## YOUR OBJECTIVE
What follows is a set of entries. Give them again exactly, without the pictures.

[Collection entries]
——

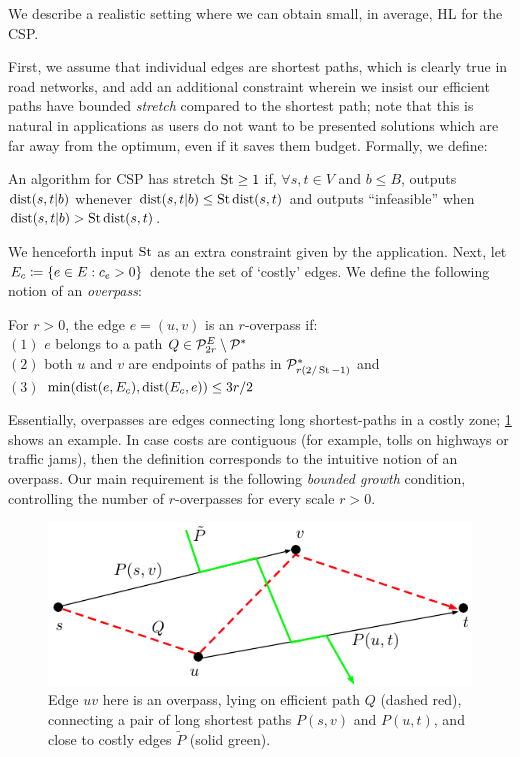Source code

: We describe a realistic setting where we can obtain small, in average, HL for the CSP.

First, we assume that individual edges are shortest paths, which is clearly true in road networks, and add an additional constraint wherein we insist our efficient paths have bounded \emph{stretch} compared to the shortest path; note that this is natural in applications as users do not want to be presented solutions which are far away from the optimum, even if it saves them budget.
Formally, we define:

\begin{definition}[Stretch]
	An algorithm for CSP has stretch $\operatorname{St}\geq 1$ if, $\forall s,t\in V$ and $b\leq B$, outputs $\mbox{dist}(s,t|b)$ whenever $\mbox{dist}(s,t|b)\leq \operatorname{St}\mbox{dist}(s,t)$ and outputs ``infeasible'' when $\mbox{dist}(s,t|b)>\operatorname{St}\mbox{dist}(s,t)$.
\end{definition}
We henceforth input $\operatorname{St}$ as an extra constraint given by the application. 
Next, let $E_c\coloneqq\{e\in E:c_e>0\}$ denote the set of `costly' edges.
We define the following notion of an \emph{overpass}:

\begin{definition}[Overpass]
For $r>0$, the edge $e=(u,v)$ is an $r$-overpass if:\\
$(1)$ $e$ belongs to a path $Q\in\mathcal{P}^E_{2r}\setminus\mathcal{P}^*$\\
$(2)$ both $u$ and $v$ are endpoints of paths in $\mathcal{P}^*_{r(2/\operatorname{St}-1)}$ and\\ 
$(3)$ $\min(\mbox{dist}(e,E_c),\mbox{dist}(E_c,e))\leq 3r/2$
\end{definition} 
Essentially, overpasses are edges connecting long shortest-paths in a costly zone; \cref{fig:overpass} shows an example. In case costs are contiguous (for example, tolls on highways or traffic jams), then the definition corresponds to the intuitive notion of an overpass.
Our main requirement is the following \emph{bounded growth} condition, controlling the number of $r$-overpasses for every scale $r>0$.

\begin{figure}[!b]
	\includegraphics[scale=0.6]{TexImg/overpass.pdf}
	\caption{Edge $uv$ here is an overpass, lying on efficient path $Q$ (dashed red), connecting a pair of long shortest paths $P(s,v)$ and $P(u,t)$, and close to costly edges $\tilde P$ (solid green). } 
	\label{fig:overpass}
\end{figure}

——

## ANSWER SECTION
Source code

: We describe a realistic setting where we can obtain small, in average, HL for the CSP.

First, we assume that individual edges are shortest paths, which is clearly true in road networks, and add an additional constraint wherein we insist our efficient paths have bounded \emph{stretch} compared to the shortest path; note that this is natural in applications as users do not want to be presented solutions which are far away from the optimum, even if it saves them budget.
Formally, we define:

\begin{definition}[Stretch]
	An algorithm for CSP has stretch $\operatorname{St}\geq 1$ if, $\forall s,t\in V$ and $b\leq B$, outputs $\mbox{dist}(s,t|b)$ whenever $\mbox{dist}(s,t|b)\leq \operatorname{St}\mbox{dist}(s,t)$ and outputs ``infeasible'' when $\mbox{dist}(s,t|b)>\operatorname{St}\mbox{dist}(s,t)$.
\end{definition}
We henceforth input $\operatorname{St}$ as an extra constraint given by the application. 
Next, let $E_c\coloneqq\{e\in E:c_e>0\}$ denote the set of `costly' edges.
We define the following notion of an \emph{overpass}:

\begin{definition}[Overpass]
For $r>0$, the edge $e=(u,v)$ is an $r$-overpass if:\\
$(1)$ $e$ belongs to a path $Q\in\mathcal{P}^E_{2r}\setminus\mathcal{P}^*$\\
$(2)$ both $u$ and $v$ are endpoints of paths in $\mathcal{P}^*_{r(2/\operatorname{St}-1)}$ and\\ 
$(3)$ $\min(\mbox{dist}(e,E_c),\mbox{dist}(E_c,e))\leq 3r/2$
\end{definition} 
Essentially, overpasses are edges connecting long shortest-paths in a costly zone; \cref{fig:overpass} shows an example. In case costs are contiguous (for example, tolls on highways or traffic jams), then the definition corresponds to the intuitive notion of an overpass.
Our main requirement is the following \emph{bounded growth} condition, controlling the number of $r$-overpasses for every scale $r>0$.

\begin{figure}[!b]
	\includegraphics[scale=0.6]{TexImg/overpass.pdf}
	\caption{Edge $uv$ here is an overpass, lying on efficient path $Q$ (dashed red), connecting a pair of long shortest paths $P(s,v)$ and $P(u,t)$, and close to costly edges $\tilde P$ (solid green). } 
	\label{fig:overpass}
\end{figure}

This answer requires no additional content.